What does your core (the deep muscles of the spine, back and pelvis) have to do with running? Well, quite a lot actually. If you are running with a weak core you are likely to be running more weakly overall. The core muscles are low-fatiguing which explains why you don’t always get that post-workout ache after a Pilates class. However, this low-fatiguing trait means they are able to withstand a lot of shock, protecting your lower back and pelvic joints from the high impact nature of road-running.  A strong core will also keep your torso and pelvis upright and stable. This encourages good running form and increases speed and endurance. Furthermore, strong core muscles also help keep you balanced, meaning you are less likely to take a tumble and damage peripheral joints.
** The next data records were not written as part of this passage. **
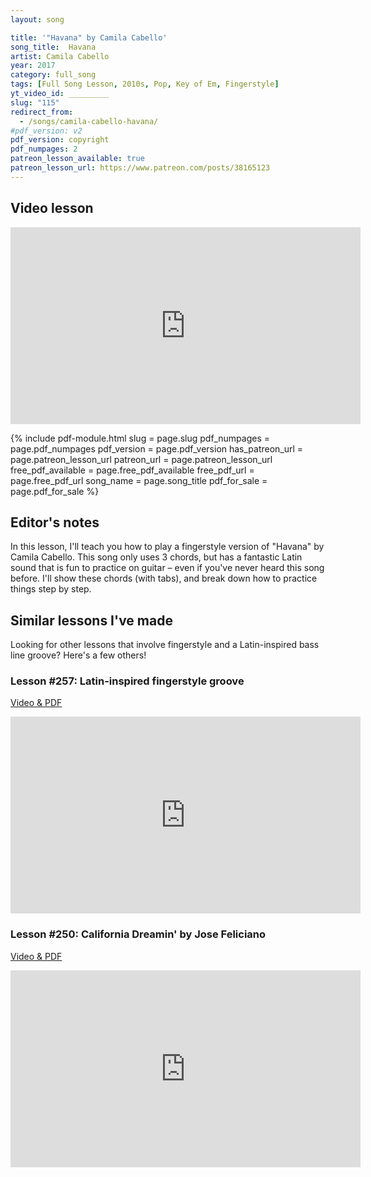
 ```yaml
---
layout: song

title: '"Havana" by Camila Cabello'
song_title:  Havana
artist: Camila Cabello
year: 2017
category: full_song
tags: [Full Song Lesson, 2010s, Pop, Key of Em, Fingerstyle]
yt_video_id: _________
slug: "115"
redirect_from:
  - /songs/camila-cabello-havana/
#pdf_version: v2
pdf_version: copyright
pdf_numpages: 2
patreon_lesson_available: true
patreon_lesson_url: https://www.patreon.com/posts/38165123
---
```






## Video lesson

<iframe width="560" height="315" src="https://www.youtube.com/embed/ua_VdR6t2DA?showinfo=0" frameborder="0" allowfullscreen></iframe>




{% include pdf-module.html slug = page.slug pdf_numpages = page.pdf_numpages pdf_version = page.pdf_version has_patreon_url = page.patreon_lesson_url patreon_url = page.patreon_lesson_url free_pdf_available = page.free_pdf_available free_pdf_url = page.free_pdf_url song_name = page.song_title pdf_for_sale = page.pdf_for_sale %}

## Editor's notes

In this lesson, I'll teach you how to play a fingerstyle version of "Havana" by Camila Cabello. This song only uses 3 chords, but has a fantastic Latin sound that is fun to practice on guitar – even if you've never heard this song before. I'll show these chords (with tabs), and break down how to practice things step by step.

<!-- ## Capo 3rd fret

Head's up, to play this song in the style I demonstrate in my video - you'll need a capo on the 3rd fret! This lets you use easy chords.

## Chords needed

This entire song uses these three chords, in this order, over and over again.

    E –––0––––0––––2––––
    B –––0––––1––––0––––
    G –––0––––0––––2––––
    D –––2––––2––––1––––
    A –––2––––3––––2––––
    E –––0––––––––––––––
         Em   C    B7

## Lyrics with chords

    Capo 3rd fret

    INTRO
        e ––––––––0––x––––––––––––––––––––––––––––––––––––––––
        B ––––––––0––x––––––––1–––––––––––0––––––––0––1––0––––
        G ––––––––0––x––––––––0–––––––––––2–––––––––––––––––––
        D ––2––––––––––––––2–––––––––––1––––––––––––––––––––––
        A ––––––––––––––3––––––––2––––––––––––––2–––––––––––––
        E ––––––––––––––––––––––––––––––––––––––––––––––––––––
            Em          C        B7
            1  +  2  +  3  +  4  +  1  +  2  +  3  +  4  +  

    CHORUS
          Em           C   B7
        Havana, ooh na-na..... half of my heart is in
          Em           C   B7
        Havana, ooh na-na..... he took me back to
               Em           C   B7
        East Atlanta, na-na-na...... oh, but my heart is in
          Em              C                   B7 (let ring)            (Em)
        Havana... there's something about his manners... Havana, ooh na-na

    VERSE
               Em                  C                B7
            He didn't walk up with that "how you doin'?"
               Em                          C         B7
            He said there's a lot of girls I can do with
              Em               C        B7
            I knew him forever in a minute
                Em               C        B7
            And papa says he got malo in him

            Em           C                B7
            Ooh, ooh-ooh-ooh, ooh-ooh-ooh-ooh
                             Em         C                B7
            I knew it when I met him, I loved him when I left him... got me feelin' like
            Em           C                B7
            Ooh, ooh-ooh-ooh, ooh-ooh-ooh-ooh
                              Em          C          B7 (let ring)        
            And then I had to tell him, I had to go..... oh na-na-na-na-na (Woo)

    [ Chorus ]

        [ Verse 2: Young Thug rap ]

    [ Chorus ]

## How to learn the riff step by step

Here's how to break it down into easy steps, when learning it. See my video for reference!

### 1. Chords and general timing

First, understand the 3 chords you'll play and the general timing. Two counts of Eminor, 2 counts of C, 4 counts of B7.

    e ––0–––––––––––0–––––––––––2–––––––––––––––––––––––––
    B ––0–––––––––––1–––––––––––0–-–––––––––––––––––––––––
    G ––0–––––––––––0–––––––––––2–-–––––––––––––––––––––––
    D ––2–––––––––––2–––––––––––1–-–––––––––––––––––––––––
    A ––2–––––––––––3–––––––––––2–––––––––––––––––––––––––
    E ––0–––––––––––––––––––––––––––––––––––––––––––––––––
        Em          C           B7
        1  +  2  +  3  +  4  +  1  +  2  +  3  +  4  +  

### 2. Simplifying the chord voicings

Then, know that we are only going to play some of the strings for each chord (as shown below). This will let us capture the descending sound of the bassiest (and highest) notes.

    e ––0–––––––––––––––––––––––––––––––––––––––––––––––––
    B ––0–––––––––––1–––––––––––0–-–––––––––––––––––––––––
    G ––0–––––––––––0–––––––––––2–-–––––––––––––––––––––––
    D ––2–––––––––––2–––––––––––1–-–––––––––––––––––––––––
    A ––––––––––––––3–––––––––––2–––––––––––––––––––––––––
    E ––––––––––––––––––––––––––––––––––––––––––––––––––––
        Em          C           B7
        1  +  2  +  3  +  4  +  1  +  2  +  3  +  4  +  

### 3. Pushing the B7

Next, we'll want to "push" the B7 so that it is played an eighth note before the "1" count that begins the second measure. This is a vital step in creating the Latin sound of the song.

    e ––0–––––––––––––––––––––––––––––––––––––––––––––––––
    B ––0–––––––––––1––––––––0––––-–––––––––––––––––––––––
    G ––0–––––––––––0––––––––2––––-–––––––––––––––––––––––
    D ––2–––––––––––2––––––––1––––-–––––––––––––––––––––––
    A ––––––––––––––3––––––––2––––––––––––––––––––––––––––
    E ––––––––––––––––––––––––––––––––––––––––––––––––––––
        Em          C        B7
        1  +  2  +  3  +  4  +  1  +  2  +  3  +  4  +  

### 4. Breaking up the chords

Now the fun part - breaking the chords into arpeggio-like progressions. See my video for reference here.

    e ––––––––0–––––––––––––––––––––––––––––––––––––––––––
    B ––––––––0–––––––––––1–––––––––––0–––––––––––––––––––
    G ––––––––0–––––––––––0–––––––––––2–––––––––––––––––––
    D ––2––––––––––––––2–––––––––––1––––––––––––––––––––––
    A ––––––––––––––3––––––––2––––––––––––––––––––––––––––
    E ––––––––––––––––––––––––––––––––––––––––––––––––––––
        Em          C        B7
        1  +  2  +  3  +  4  +  1  +  2  +  3  +  4  +  

### 5. Adding B7 flourish

Finally, add these flourish notes in the final few beats of the B7 measure...

    e ––––––––0–––––––––––––––––––––––––––––––––––––––––––
    B ––––––––0–––––––––––1–––––––––––0––––––––0––1––0––––
    G ––––––––0–––––––––––0–––––––––––2–––––––––––––––––––
    D ––2––––––––––––––2–––––––––––1––––––––––––––––––––––
    A ––––––––––––––3––––––––2––––––––––––––2–––––––––––––
    E ––––––––––––––––––––––––––––––––––––––––––––––––––––
        Em          C        B7
        1  +  2  +  3  +  4  +  1  +  2  +  3  +  4  +  

### 6. Silencing the E-minor

And if you want, you can silence the E-minor chord by resting your fingers on it on the "2 +" count. See my video for reference.

    e ––––––––0––x––––––––––––––––––––––––––––––––––––––––
    B ––––––––0––x––––––––1–––––––––––0––––––––0––1––0––––
    G ––––––––0––x––––––––0–––––––––––2–––––––––––––––––––
    D ––2––––––––––––––2–––––––––––1––––––––––––––––––––––
    A ––––––––––––––3––––––––2––––––––––––––2–––––––––––––
    E ––––––––––––––––––––––––––––––––––––––––––––––––––––
        Em          C        B7
        1  +  2  +  3  +  4  +  1  +  2  +  3  +  4  +  

That's it! From here you're good to go. Feel free to improvise further as you wish. Again, see my video for reference. -->


## Similar lessons I've made

Looking for other lessons that involve fingerstyle and a Latin-inspired bass line groove? Here's a few others!

### Lesson #257: Latin-inspired fingerstyle groove

[Video & PDF](http://playsongnotes.com/lessons/257/)

<iframe width="560" height="315" src="https://www.youtube.com/embed/A8m3e3Vj7v4?showinfo=0" frameborder="0" allowfullscreen></iframe><br />



### Lesson #250: California Dreamin' by Jose Feliciano

[Video & PDF](http://playsongnotes.com/lessons/250/)

<iframe width="560" height="315" src="https://www.youtube.com/embed/Q7x0E0BsAIE?showinfo=0" frameborder="0" allowfullscreen></iframe><br />






<!-- 
## Good luck!

Let me know if you have questions. I hope this was helpful. -->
The best way to improve your core muscles is to get yourself booked into a Pilates class - this way you will have a dedicated hour focusing on your deep abdominal, spinal and pelvic muscles with someone overseeing you are correctly activating them.
 
  1. Stay hydrated

 
We all know that water is important. But it is especially important with high exertion exercise particularly in the summer months.  Keeping well hydrated will help regulate your blood pressure keeping your heart functioning most efficiently and enhancing your running performance. It also helps keep joints lubricated and provides muscles with fluid preventing cramps and strains.  However, no one wants to be running for miles with a stomach full of water sloshing around.  Therefore, it is advisable to drink a good amount a few hours prior to a long run – e.g. half a litre 2 hours before a run, then 150-200ml just before you run. This will give your body enough time to eliminate any excess whilst preventing you becoming dehydrated. Following a run, fluid replacement is a particularly important - aim for another half litre in the first 30 minutes and be aware of any signs of dehydration such as passing dark urine, nausea and headaches.
 
  1. Take notice of little ‘niggles’


Around 60% of runners are injured every year, particularly novice runners, with the majority of these injuries being reoccurrences of old ones. However, our bodies are quite incredible and will often give us plenty of warning signs before a significant injury takes place. Obviously this may not always be the case but it is worthwhile being aware of things that don’t seem quite right. This might be a nagging pain that starts in your knee after mile 4, a muscle that won’t seem to stretch as easily as others or stiffness in your joints for days after a long run. Prevention is far better than cure and many injuries are preventable and treatable if detected early. It is advisable to see a musculo-skeletal specialist such as an osteopath. We can diagnose potential injuries and keep muscles and joints supple and mobile as well as providing stretch and exercise programmes to limit damage and keep you running healthy.